The internet, for example, is based on a set of limited and rigidly defined protocols such as TCP/IP, but the cultural economy it induces is one of wild exuberance. Modern public health protocols are based on a fairly limited suite of sanitary, pharmacological, and dietary interventions. Yet they proved highly effective against infectious diseases and malnutrition, and led to a sustained population explosion over a century, marked by a sharp decline in childhood mortality and increase in lifespans.

Generativity, however, always comes at a cost. The explosive wealth-creation of the internet has been accompanied by an explosion in the quantity of e-waste destined for landfills, and a sharp increase in chemical contamination problems. The population explosion created by public health protocols has stressed the carrying capacity of the environment, threatening the survival of other species.

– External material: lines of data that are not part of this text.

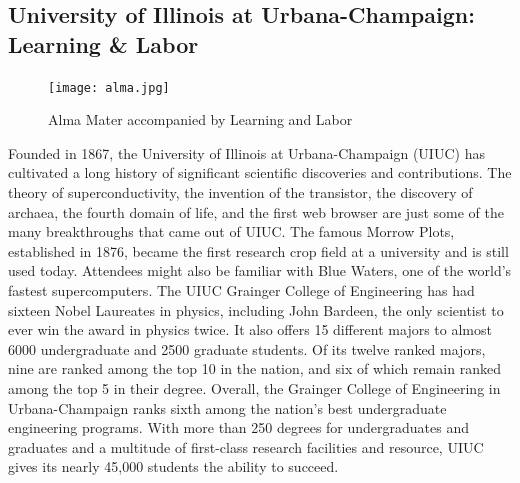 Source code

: \subsection{University of Illinois at Urbana-Champaign: Learning \& Labor}
\begin{figure}
  \begin{center}
  \vspace{-\baselineskip}
    \texttt{[image: alma.jpg]}
    \caption{Alma Mater accompanied by Learning and Labor}
  \end{center}
\end{figure}
Founded in 1867, the University of Illinois at Urbana-Champaign (UIUC) has cultivated a long history of significant scientific discoveries and contributions. The theory of superconductivity, the invention of the transistor, the discovery of archaea, the fourth domain of life, and the first web browser are just some of the many breakthroughs that came out of UIUC. The famous Morrow Plots, established in 1876, became the first research crop field at a university and is still used today. Attendees might also be familiar with Blue Waters, one of the world’s fastest supercomputers. 
The UIUC Grainger College of Engineering has had sixteen Nobel Laureates in physics, including John Bardeen, the only scientist to ever win the award in physics twice. It also offers 15 different majors to almost 6000 undergraduate and 2500 graduate students. Of its twelve ranked majors, nine are ranked among the top 10 in the nation, and six of which remain ranked among the top 5 in their degree. Overall, the Grainger College of Engineering in Urbana-Champaign ranks sixth among the nation’s best undergraduate engineering programs. With more than 250 degrees for undergraduates and graduates and a multitude of first-class research facilities and resource, UIUC gives its nearly 45,000 students the ability to succeed. 

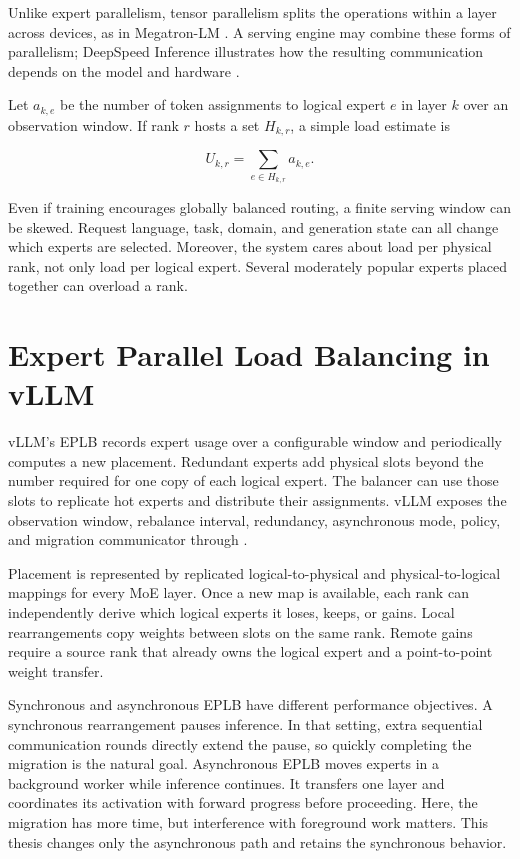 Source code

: Unlike expert parallelism, tensor parallelism splits the operations within a
layer across devices, as in Megatron-LM \cite{shoeybi2019megatron}. A serving
engine may combine these forms of parallelism; DeepSpeed Inference illustrates
how the resulting communication depends on the model and hardware
\cite{aminabadi2022deepspeedinference}.

Let $a_{k,e}$ be the number of token assignments to logical expert $e$ in layer
$k$ over an observation window. If rank $r$ hosts a set $H_{k,r}$, a simple
load estimate is

\begin{equation}
  U_{k,r}=\sum_{e\in H_{k,r}} a_{k,e}.
\end{equation}

Even if training encourages globally balanced routing, a finite serving window
can be skewed. Request language, task, domain, and generation state can all
change which experts are selected. Moreover, the system cares about load per
physical rank, not only load per logical expert. Several moderately popular
experts placed together can overload a rank.

\section{Expert Parallel Load Balancing in vLLM}

vLLM's EPLB records expert usage over a configurable window and periodically
computes a new placement. Redundant experts add physical slots beyond the
number required for one copy of each logical expert. The balancer can use those
slots to replicate hot experts and distribute their assignments. vLLM exposes
the observation window, rebalance interval, redundancy, asynchronous mode,
policy, and migration communicator through 
\cite{vllmeplbdocs}.

Placement is represented by replicated logical-to-physical and
physical-to-logical mappings for every MoE layer. Once a new map is available,
each rank can independently derive which logical experts it loses, keeps, or
gains. Local rearrangements copy weights between slots on the same rank.
Remote gains require a source rank that already owns the logical expert and a
point-to-point weight transfer.

Synchronous and asynchronous EPLB have different performance objectives. A
synchronous rearrangement pauses inference. In that setting, extra sequential
communication rounds directly extend the pause, so quickly completing the
migration is the natural goal. Asynchronous EPLB moves experts in a background
worker while inference continues. It transfers one layer and coordinates its
activation with forward progress before proceeding. Here, the migration has
more time, but interference with foreground work matters. This thesis changes
only the asynchronous path and retains the synchronous behavior.

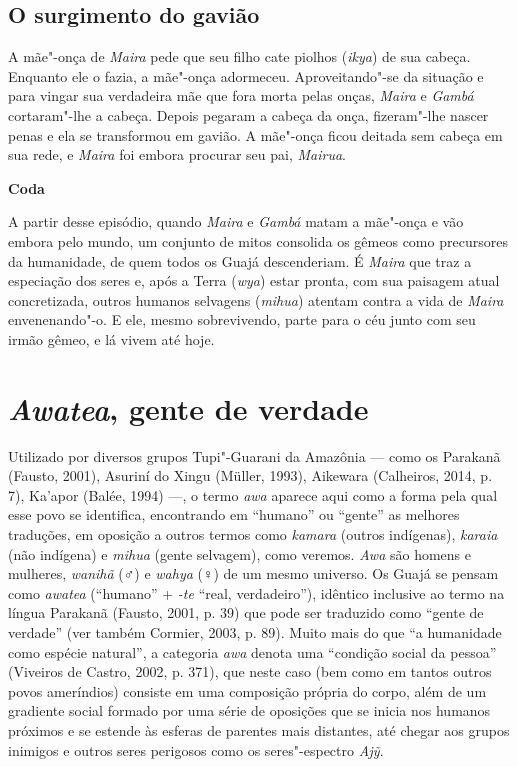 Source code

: \subsection{O surgimento do gavião}

\forceindent A mãe"-onça de \emph{Maira} pede que seu filho cate piolhos (\emph{ikya})
de sua cabeça. Enquanto ele o fazia, a mãe"-onça adormeceu.
Aproveitando"-se da situação e para vingar sua verdadeira mãe que fora
morta pelas onças, \emph{Maira} e \emph{Gambá} cortaram"-lhe a cabeça.
Depois pegaram a cabeça da onça, fizeram"-lhe nascer penas e ela se
transformou em gavião. A mãe"-onça ficou deitada sem cabeça em sua rede,
e \emph{Maira} foi embora procurar seu pai, \emph{Mairua}.

\textbf{Coda}

A partir desse episódio, quando \emph{Maira} e \emph{Gambá} matam a
mãe"-onça e vão embora pelo mundo, um conjunto de mitos consolida os
gêmeos como precursores da humanidade, de quem todos os Guajá
descenderiam. É \emph{Maira} que traz a especiação dos seres e, após a
Terra (\emph{wya}) estar pronta, com sua paisagem atual concretizada,
outros humanos selvagens (\emph{mihua}) atentam contra a vida de
\emph{Maira} envenenando"-o. E ele, mesmo sobrevivendo, parte para o céu
junto com seu irmão gêmeo, e lá vivem até hoje.

\section{\emph{Awatea}, gente de verdade}\label{awatea-gente-de-verdade}

Utilizado por diversos grupos Tupi"-Guarani da Amazônia --- como os
Parakanã (Fausto, 2001), Asuriní do Xingu (Müller, 1993), Aikewara
(Calheiros, 2014, p. 7), Ka'apor (Balée, 1994) ---, o termo \emph{awa}
aparece aqui como a forma pela qual esse povo se identifica, encontrando
em ``humano'' ou ``gente'' as melhores traduções, em oposição a outros
termos como \emph{kamara} (outros indígenas), \emph{karaia} (não
indígena) e \emph{mihua} (gente selvagem), como veremos. \emph{Awa} são
homens e mulheres, \emph{wanihã} (♂) e \emph{wahya} (♀) de um
mesmo universo. Os Guajá se pensam como \emph{awatea} (``humano'' +
\emph{-te} ``real, verdadeiro''), idêntico inclusive ao termo na língua
Parakanã (Fausto, 2001, p. 39) que pode ser traduzido como ``gente de
verdade'' (ver também Cormier, 2003, p. 89). Muito mais do que ``a
humanidade como espécie natural'', a categoria \emph{awa} denota uma
``condição social da pessoa'' (Viveiros de Castro, 2002, p. 371), que
neste caso (bem como em tantos outros povos ameríndios) consiste em uma
composição própria do corpo, além de um gradiente social formado por uma
série de oposições que se inicia nos humanos próximos e se estende às
esferas de parentes mais distantes, até chegar aos grupos inimigos e
outros seres perigosos como os seres"-espectro \emph{Ajỹ}.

Good protocols, however, seem to trigger virtuous cycles that help mitigate their own externalities over time, and give rise to better descendants. The same industrial technologies that created a great deal of waste and pollution also power protocols for recycling and waste management. The same public health technologies that led to overpopulation also power protocols for population control.

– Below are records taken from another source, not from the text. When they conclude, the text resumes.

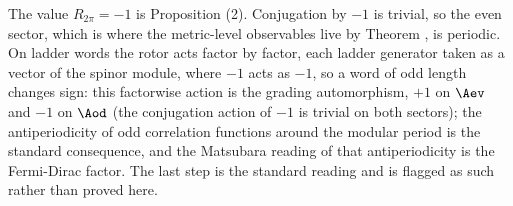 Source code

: The value $R_{2\pi} = -1$ is Proposition (2). Conjugation by $-1$ is trivial, so the even sector, which is where the metric-level observables live by Theorem , is periodic. On ladder words the rotor acts factor by factor, each ladder generator taken as a vector of the spinor module, where $-1$ acts as $-1$, so a word of odd length changes sign: this factorwise action is the grading automorphism, $+1$ on $\Aev$ and $-1$ on $\Aod$ (the conjugation action of $-1$ is trivial on both sectors); the antiperiodicity of odd correlation functions around the modular period is the standard consequence, and the Matsubara reading of that antiperiodicity is the Fermi-Dirac factor. The last step is the standard reading and is flagged as such rather than proved here.
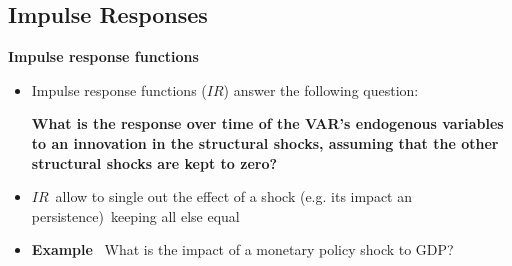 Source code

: \documentclass[10pt,english,t,aspectratio=169,ignorenonframetext]{beamer}
\begin{document}

\subsection{Impulse Responses}

\begin{frame}
\vspace{3cm} \color{title}\bigskip

\color{note}
\end{frame}


\begin{frame}
{\textbf{Impulse response functions}}\bigskip \bigskip

\begin{itemize}
\item Impulse response functions ($IR$) answer the following
question:\bigskip

\textbf{What is the response over time of the VAR's endogenous variables to
an innovation in the structural shocks, assuming that the other structural
shocks are kept to zero?}\bigskip \medskip \pause

\item $IR$\ allow to single out the effect of a shock (e.g. its impact an
persistence)\ keeping all else equal\bigskip \medskip

\item \textbf{Example} \ What is the impact of a monetary policy shock to
GDP?
\end{itemize}
\end{frame}

\end{document}
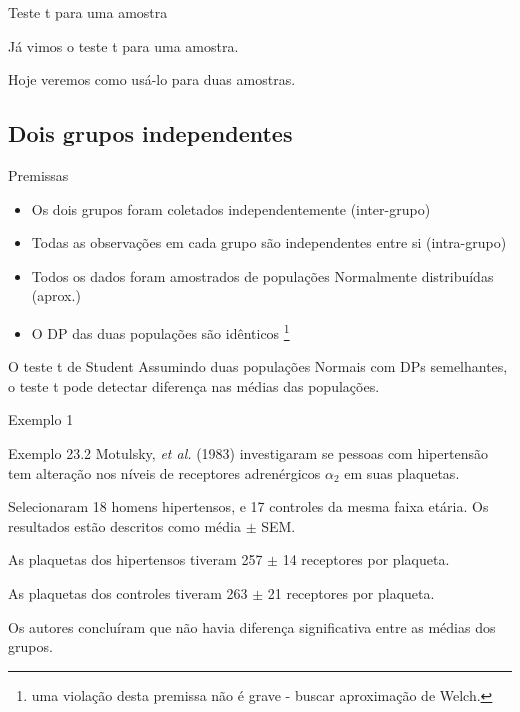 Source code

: \documentclass{beamer}
\begin{document}
\begin{frame}{\scriptsize Teste t para uma amostra}
  \begin{center}
    \large
    Já vimos o teste t para uma amostra.

    \bigskip

    Hoje veremos como usá-lo para duas amostras.
  \end{center}
\end{frame}

\subsection{Dois grupos independentes}

\begin{frame}{\scriptsize Premissas}
  \begin{itemize}
    \footnotesize
  \item Os dois grupos foram coletados independentemente (inter-grupo)
  \item Todas as observações em cada grupo são independentes entre si (intra-grupo)
  \item Todos os dados foram amostrados de populações Normalmente distribuídas (aprox.)
  \item O DP das duas populações são idênticos \footnote{uma violação desta premissa não é grave - buscar aproximação de Welch.}
  \end{itemize}
\end{frame}

\begin{frame}{\scriptsize }
  \begin{block}{O teste t de Student}
      Assumindo duas populações Normais com DPs semelhantes, o teste t pode detectar diferença nas médias das populações.
  \end{block}
\end{frame}

\begin{frame}{\scriptsize Exemplo 1}
  \begin{exampleblock}{Exemplo 23.2}
    \footnotesize
    Motulsky, {\em et al.} (1983) investigaram se pessoas com hipertensão tem alteração nos níveis de receptores adrenérgicos $\alpha_2$ em suas plaquetas.

    \bigskip
    {\footnotesize
      Selecionaram 18 homens hipertensos, e 17 controles da mesma faixa etária.
      Os resultados estão descritos como média $\pm$ SEM.
    }

    \begin{exampleblock}{}
      \footnotesize
      As plaquetas dos hipertensos tiveram 257 $\pm$ 14 receptores por plaqueta.

      As plaquetas dos controles tiveram 263 $\pm$ 21 receptores por plaqueta.
    \end{exampleblock}
    \bigskip
    Os autores concluíram que não havia diferença significativa entre as médias dos grupos.
  \end{exampleblock}
\end{frame}
\end{document}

This characteristic yin-yang feature of successful protocols is at the root of their unreasonable sufficiency. Good protocols seem to strike a robust balance between ensuring order at some loci, and inducing serendipitous creative chaos at adjacent loci. As a result, within their sphere of influence, they create conditions of exceptional serendipity, or at least significantly reduced malevolence, as in the example of public health protocols.

Key question: What determines the generativity of a protocol, and how that generativity changes over time?

3.2 Sufficiently Legible

In their classic work, Metaphors We Live By, Lakoff and Johnson argued that we understand all domains of experience through conceptual metaphors that structure our understanding in terms of correspondences to other domains. Conceptual metaphors, arguably, are at the heart of how we make our complex social realities legible to ourselves.

The metaphor of parent-child relationships, for example, is widely used to structure our understanding of relations between nation-states and their citizens, and between corporations and employees. The metaphor of Darwinian evolution is similarly used to structure our understanding of the behavior of markets. In more technological domains, the document and stream metaphors are often used to structure our experience of computing technologies. These conceptual metaphors are not just useful, they offer aesthetically satisfying mental models.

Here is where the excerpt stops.